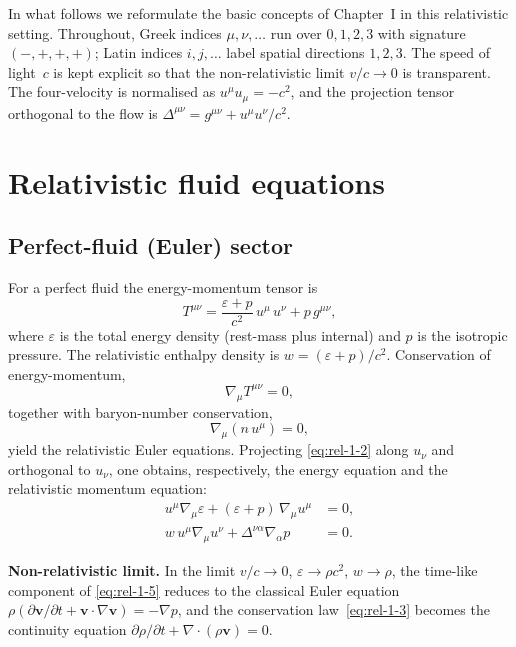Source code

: In what follows we reformulate the basic concepts of Chapter~I in
this relativistic setting.  Throughout, Greek indices
$\mu,\nu,\ldots$ run over $0,1,2,3$ with signature $(-,+,+,+)$;
Latin indices $i,j,\ldots$ label spatial directions $1,2,3$.  The
speed of light~$c$ is kept explicit so that the non-relativistic limit
$v/c\to 0$ is transparent.  The four-velocity is normalised as
$u^{\mu}u_{\mu}=-c^{2}$, and the projection tensor orthogonal to the
flow is $\Delta^{\mu\nu}=g^{\mu\nu}+u^{\mu}u^{\nu}/c^{2}$.

\section{Relativistic fluid equations}
\label{sec:rel-1-2}

\subsection{Perfect-fluid (Euler) sector}
\label{sec:rel-1-2a}

For a perfect fluid the energy-momentum tensor is
\begin{equation}
\label{eq:rel-1-1}
T^{\mu\nu} = \frac{\varepsilon + p}{c^{2}}\,u^{\mu}\,u^{\nu}
              + p\,g^{\mu\nu},
\end{equation}
where $\varepsilon$ is the total energy density (rest-mass plus
internal) and $p$ is the isotropic pressure.  The relativistic
enthalpy density is $w=(\varepsilon+p)/c^{2}$.  Conservation of
energy-momentum,
\begin{equation}
\label{eq:rel-1-2}
\nabla_{\mu}T^{\mu\nu}=0,
\end{equation}
together with baryon-number conservation,
\begin{equation}
\label{eq:rel-1-3}
\nabla_{\mu}(n\,u^{\mu})=0,
\end{equation}
yield the relativistic Euler equations.  Projecting
\eqref{eq:rel-1-2} along $u_{\nu}$ and orthogonal to $u_{\nu}$, one
obtains, respectively, the energy equation and the relativistic
momentum equation:
\begin{align}
u^{\mu}\nabla_{\mu}\varepsilon
  + (\varepsilon+p)\,\nabla_{\mu}u^{\mu} &= 0,
\label{eq:rel-1-4}\\[6pt]
w\,u^{\mu}\nabla_{\mu}u^{\nu}
  + \Delta^{\nu\alpha}\nabla_{\alpha}p &= 0.
\label{eq:rel-1-5}
\end{align}

\noindent\textbf{Non-relativistic limit.}  In the limit
$v/c\to 0$, $\varepsilon\to\rho c^{2}$, $w\to\rho$, the time-like
component of \eqref{eq:rel-1-5} reduces to the classical Euler
equation $\rho(\partial\boldsymbol{v}/\partial t +
\boldsymbol{v}\cdot\nabla\boldsymbol{v})=-\nabla p$, and the
conservation law~\eqref{eq:rel-1-3} becomes the continuity equation
$\partial\rho/\partial t+\nabla\cdot(\rho\boldsymbol{v})=0$.

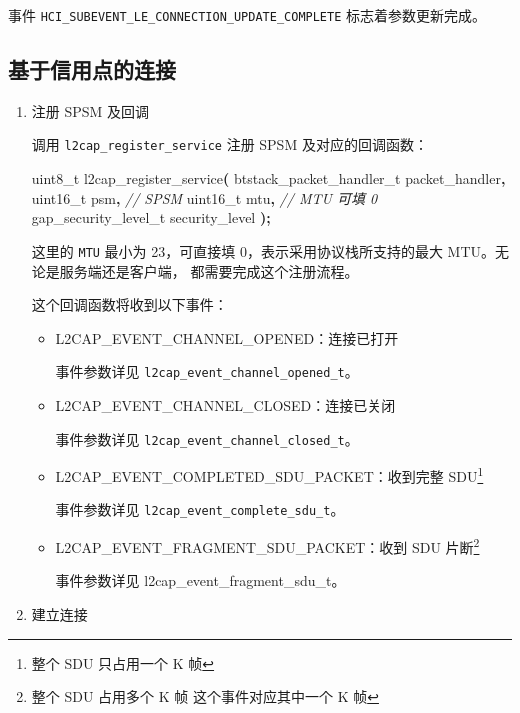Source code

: \documentclass[
  12pt,
]{book}
\newenvironment{Shaded}{\begin{snugshade}}{\end{snugshade}}
\newcommand{\CommentTok}[1]{\textcolor[rgb]{0.56,0.35,0.01}{\textit{#1}}}
\newcommand{\DataTypeTok}[1]{\textcolor[rgb]{0.13,0.29,0.53}{#1}}
\newcommand{\NormalTok}[1]{#1}
\newcommand{\OperatorTok}[1]{\textcolor[rgb]{0.81,0.36,0.00}{\textbf{#1}}}
\begin{document}
事件 \texttt{HCI\_SUBEVENT\_LE\_CONNECTION\_UPDATE\_COMPLETE} 标志着参数更新完成。

\hypertarget{ux57faux4e8eux4fe1ux7528ux70b9ux7684ux8fdeux63a5}{%
\subsection{基于信用点的连接}\label{ux57faux4e8eux4fe1ux7528ux70b9ux7684ux8fdeux63a5}}

\begin{enumerate}
\def\labelenumi{\arabic{enumi}.}
\item
  注册 SPSM 及回调

  调用 \texttt{l2cap\_register\_service} 注册 SPSM 及对应的回调函数：

\begin{Shaded}
\begin{Highlighting}[]
\DataTypeTok{uint8\_t}\NormalTok{ l2cap\_register\_service}\OperatorTok{(}
\NormalTok{  btstack\_packet\_handler\_t packet\_handler}\OperatorTok{,}
  \DataTypeTok{uint16\_t}\NormalTok{ psm}\OperatorTok{,}  \CommentTok{// SPSM}
  \DataTypeTok{uint16\_t}\NormalTok{ mtu}\OperatorTok{,}  \CommentTok{// MTU 可填 0}
\NormalTok{  gap\_security\_level\_t security\_level}
  \OperatorTok{);}
\end{Highlighting}
\end{Shaded}

  这里的 \texttt{MTU} 最小为 23，可直接填 0，表示采用协议栈所支持的最大 MTU。无论是服务端还是客户端，
  都需要完成这个注册流程。

  这个回调函数将收到以下事件：

  \begin{itemize}
  \item
    L2CAP\_EVENT\_CHANNEL\_OPENED：连接已打开

    事件参数详见 \texttt{l2cap\_event\_channel\_opened\_t}。
  \item
    L2CAP\_EVENT\_CHANNEL\_CLOSED：连接已关闭

    事件参数详见 \texttt{l2cap\_event\_channel\_closed\_t}。
  \item
    L2CAP\_EVENT\_COMPLETED\_SDU\_PACKET：收到完整 SDU\footnote{整个 SDU 只占用一个 K 帧}

    事件参数详见 \texttt{l2cap\_event\_complete\_sdu\_t}。
  \item
    L2CAP\_EVENT\_FRAGMENT\_SDU\_PACKET：收到 SDU 片断\footnote{整个 SDU 占用多个 K 帧
      这个事件对应其中一个 K 帧}

    事件参数详见 l2cap\_event\_fragment\_sdu\_t。
  \end{itemize}
\item
  建立连接


\end{enumerate}
\end{document}

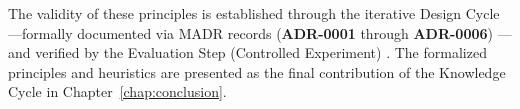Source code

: 





The validity of these principles is established through the iterative Design Cycle---formally documented via MADR records (\textbf{ADR-0001} through \textbf{ADR-0006}) \cite{nygard_2011, kopp_2018}---and verified by the Evaluation Step (Controlled Experiment) \cite{wohlin_2012}. The formalized principles and heuristics are presented as the final contribution of the Knowledge Cycle in Chapter~\ref{chap:conclusion}.
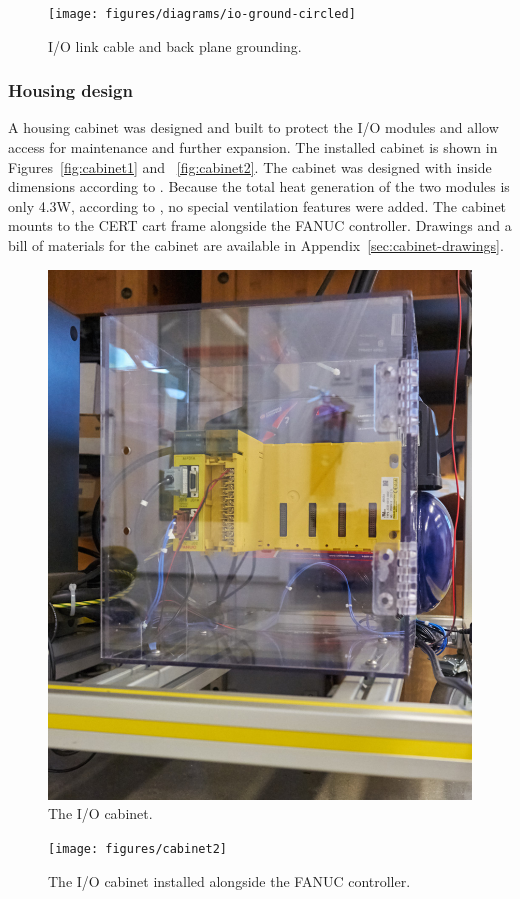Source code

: \begin{figure}
    \centering
    \texttt{[image: figures/diagrams/io-ground-circled]}
    \caption{I/O link cable and back plane grounding.}
    \label{fig:io-ground}
\end{figure}

\subsubsection{Housing design}
A housing cabinet was designed and built to protect the I/O modules and allow access for maintenance and further expansion. The installed cabinet is shown in Figures~\ref{fig:cabinet1} and ~\ref{fig:cabinet2}. The cabinet was designed with inside dimensions according to \cite[sec~3.2]{io-unit}. Because the total heat generation of the two modules is only 4.3W, according to \cite[Table~3.3]{io-unit}, no special ventilation features were added. The cabinet mounts to the CERT cart frame alongside the FANUC controller. Drawings and a bill of materials for the cabinet are available in Appendix~\ref{sec:cabinet-drawings}.

\begin{figure}
    \centering
    \includegraphics[width=.5\linewidth]{figures/cabinet1}
    \caption{The I/O cabinet.}
    \label{fig:cabinet-1}
    \end{figure}

\begin{figure}
    \centering
    \texttt{[image: figures/cabinet2]}
    \caption{The I/O cabinet installed alongside the FANUC controller.}
    \label{fig:cabinet-2}
\end{figure}

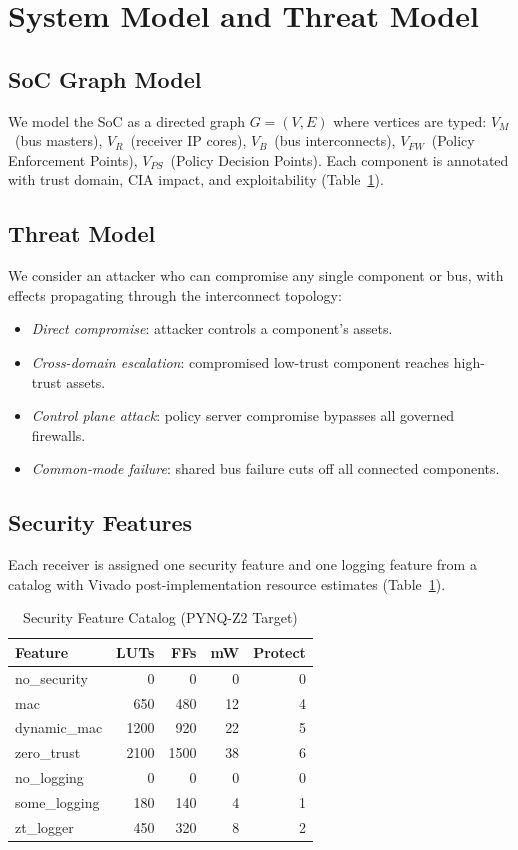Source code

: \documentclass[conference]{IEEEtran}
\begin{document}
\section{System Model and Threat Model}

\subsection{SoC Graph Model}
We model the SoC as a directed graph $G=(V,E)$ where vertices are typed:
$V_M$~(bus masters), $V_R$~(receiver IP cores), $V_B$~(bus
interconnects), $V_{FW}$~(Policy Enforcement Points), $V_{PS}$~(Policy
Decision Points). Each component is annotated with trust domain, CIA impact,
and exploitability (Table~\ref{tab:features}).

\subsection{Threat Model}
We consider an attacker who can compromise any single component or bus,
with effects propagating through the interconnect topology:
\begin{itemize}
\item \textit{Direct compromise}: attacker controls a component's assets.
\item \textit{Cross-domain escalation}: compromised low-trust component
  reaches high-trust assets.
\item \textit{Control plane attack}: policy server compromise bypasses all
  governed firewalls.
\item \textit{Common-mode failure}: shared bus failure cuts off all
  connected components.
\end{itemize}

\subsection{Security Features}
Each receiver is assigned one security feature and one logging feature from
a catalog with Vivado post-implementation resource estimates
(Table~\ref{tab:features}).

\begin{table}[t]
\caption{Security Feature Catalog (PYNQ-Z2 Target)}
\label{tab:features}
\centering
\scriptsize
\begin{tabular}{lrrrr}
\toprule
Feature & LUTs & FFs & mW & Protect \\
\midrule
no\_security     &    0 &    0 &  0 & 0 \\
mac              &  650 &  480 & 12 & 4 \\
dynamic\_mac     & 1200 &  920 & 22 & 5 \\
zero\_trust      & 2100 & 1500 & 38 & 6 \\
\midrule
no\_logging      &    0 &    0 &  0 & 0 \\
some\_logging    &  180 &  140 &  4 & 1 \\
zt\_logger       &  450 &  320 &  8 & 2 \\
\bottomrule
\end{tabular}
\end{table}
\end{document}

--------------------

Leave the pictures out, and restate exactly the lines from the start of the records through the one that contains "with signature $(-,+,+,+)$;".

▸ ANSWER FOR THE TASK:
Source code

: In what follows we reformulate the basic concepts of Chapter~I in
this relativistic setting.  Throughout, Greek indices
$\mu,\nu,\ldots$ run over $0,1,2,3$ with signature $(-,+,+,+)$;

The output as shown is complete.